Céline Iltis, directrice de l’établissement, soutient l’initiative des parents d’élèves. Elle est présente à la sortie de l’école « en tant que citoyenne et en dehors des heures d’ouverture », pour respecter la neutralité institutionnelle. Elle rappelle néanmoins que l’école a un devoir d’alerte :
« Notre premier rôle, c’est la protection de l’enfant. Nous garantissons sa sécurité sur le temps scolaire, mais nous ne pouvons pas rester indifférents à ce qui les met en danger hors de l’école. Quand une famille nous fait confiance et met des mots sur ses difficultés, c’est aussi à nous d’alerter. »
Certains parents évoquent, en dernier recours, l’occupation de l’école pour loger en urgence la famille si la situation n’évolue pas. Dans l’Eurométropole, de nombreux établissements ont été occupés lors de l’année scolaire 2024-2025, ce qui a permis l’hébergement de familles.

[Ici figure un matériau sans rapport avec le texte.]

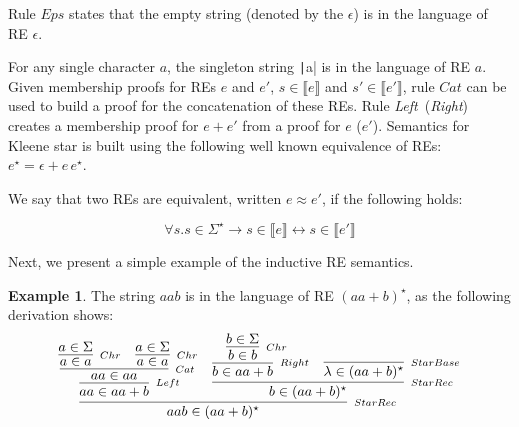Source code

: \documentclass[oneside,12pt]{scrbook}
\theoremstyle{definition}
\newtheorem{Example}{Example}
\newcommand{\Eps}{\textit{Eps}}
\newcommand{\Catt}{\textit{Cat}}
\newcommand{\Left}{\textit{Left}}
\newcommand{\Right}{\textit{Right}}
\newcommand{\sembrackets}[1]{\ensuremath{\llbracket #1 \rrbracket}}
\newcommand{\coq}[1]{\texttt|#1|}
\theoremstyle{plain}
\theoremstyle{definition}
\begin{document}
Rule $\Eps$ states that the empty string (denoted by the $\epsilon$)
is in the language of RE $\epsilon$.

For any single character $a$, the singleton string \coq{a} is in the language 
of RE $a$. Given membership proofs for REs $e$ and $e'$, $s \in \sembrackets{e}$ 
and $s' \in\sembrackets{e'}$, rule $\Catt$ can be used to build a proof
for the concatenation of these REs.  Rule \Left~(\Right) creates a membership proof
for $e + e'$ from a proof for $e$ ($e'$). Semantics for Kleene star
is built using the following well known equivalence of REs: $e^\star
= \epsilon + e\,e^\star$. 

We say that two REs are equivalent, written $e\approx e'$, if the following holds:

\[
\forall s. s\in \Sigma^\star \to s \in\sembrackets{e} \leftrightarrow s\in\sembrackets{e'} 
\]

Next, we present a simple example of the inductive RE semantics.

\begin{Example}
    The string $aab$ is in the language of RE $(aa + b)^\star$, as the following derivation shows:
    \begin{equation*}
        \infer[_{StarRec}]{aab \in (aa + b)^\star}
              {
                  \infer[_{Left}]{aa \in aa + b}
                        {
                            \infer[_{Cat}]{aa \in aa}
                                  {
                                      \infer[_{Chr}]{a \in a}{a \in \Sigma} &
                                      \infer[_{Chr}]{a \in a}{a \in \Sigma}
                                  }
                        }
                  &
                  \infer[_{StarRec}]{b \in (aa + b)^\star}
                        {
                            \infer[_{Right}]{b \in aa + b}
                                  {
                                      \infer[_{Chr}]{b \in b}{b \in \Sigma}
                                  }
                            &
                            \infer[_{StarBase}]{\lambda \in (aa + b)^\star}{}
                        }
              }
    \end{equation*}
\end{Example}
\end{document}
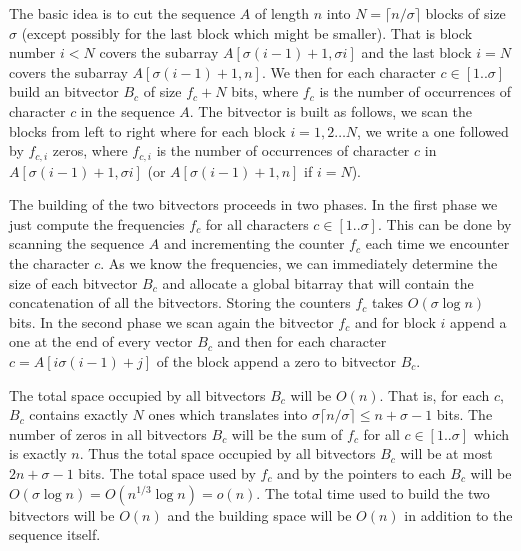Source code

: \documentclass[a4paper]{article}
\begin{document}
The basic idea is to cut the sequence $A$ of length $n$ into $N=\lceil n/\sigma\rceil$ blocks of size $\sigma$ (except possibly for the last block which might be smaller). That is block number $i<N$ covers the subarray $A[\sigma(i-1)+1,\sigma i]$ and the last block $i=N$ covers the subarray $A[\sigma(i-1)+1,n]$. 
We then for each character $c\in[1..\sigma]$ build an bitvector $B_c$ of size $f_c+N$ bits, where $f_c$ is the number of occurrences of character $c$ in the sequence $A$. The bitvector is built as follows, we scan the blocks from left to right where for each block $i=1,2\ldots N$, we write a one followed by $f_{c,i}$ zeros, where $f_{c,i}$ is the number of occurrences of character $c$ in $A[\sigma(i-1)+1,\sigma i]$ (or $A[\sigma(i-1)+1,n]$ if $i=N$). 

The building of the two bitvectors proceeds in two phases. In the first phase we just compute the frequencies $f_c$ for all characters $c\in[1..\sigma]$. This can be done by scanning the sequence $A$ and incrementing the counter $f_c$ each time we encounter the character $c$. As we know the frequencies, we can immediately determine the size of each bitvector $B_c$ and allocate a global bitarray that will contain the concatenation of all the bitvectors. Storing the counters $f_c$ takes $O(\sigma\log n)$ bits. 
In the second phase we scan again the bitvector $f_c$ and for block $i$ append a one at the end of every vector $B_c$ and then for each character $c=A[i\sigma(i-1)+j]$ of the block append a zero to bitvector $B_c$. 


The total space occupied by all bitvectors $B_c$ will be $O(n)$. That is, for each $c$, $B_c$ contains exactly $N$ ones 
which translates into $\sigma\lceil n/\sigma\rceil\leq n+\sigma-1$ bits. The number of zeros in all bitvectors $B_c$ will be the sum of $f_c$ for all $c\in[1..\sigma]$ which is exactly $n$. 
Thus the total space occupied by all bitvectors $B_c$ will be at most $2n+\sigma-1$ bits. 
The total space used by $f_c$ and by the pointers to each $B_c$ will be $O(\sigma\log n)=O( n^{1/3}\log n)=o(n)$. 
The total time used to build the two bitvectors will be $O(n)$ and the building space will be $O(n)$  in addition to the sequence itself. 
\end{document}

Une crise qui dépasse la grille de l’école
À Schiltigheim, des parents de l’école Exen Schweitzer s’étaient par exemple mobilisés pour loger deux familles sans-abri. Par ailleurs, en juin 2025, la commune a été marquée par la mort de Spartaki Zurasdzma, 52 ans, décédé dans sa tente à l’entrée de la ville. « Des familles à la rue, il y en a des dizaines et des dizaines à Schiltigheim et à Strasbourg, affirme la directrice. Mais ça ne se voit pas toujours, ce n’est pas écrit sur leur front. »
« On n’a pas la prétention de résoudre la crise du logement, rappelle une mère d’élève en coupant des parts de gâteau. Mais on refuse l’idée que des élèves de notre école dorment dehors sans que rien ne bouge. »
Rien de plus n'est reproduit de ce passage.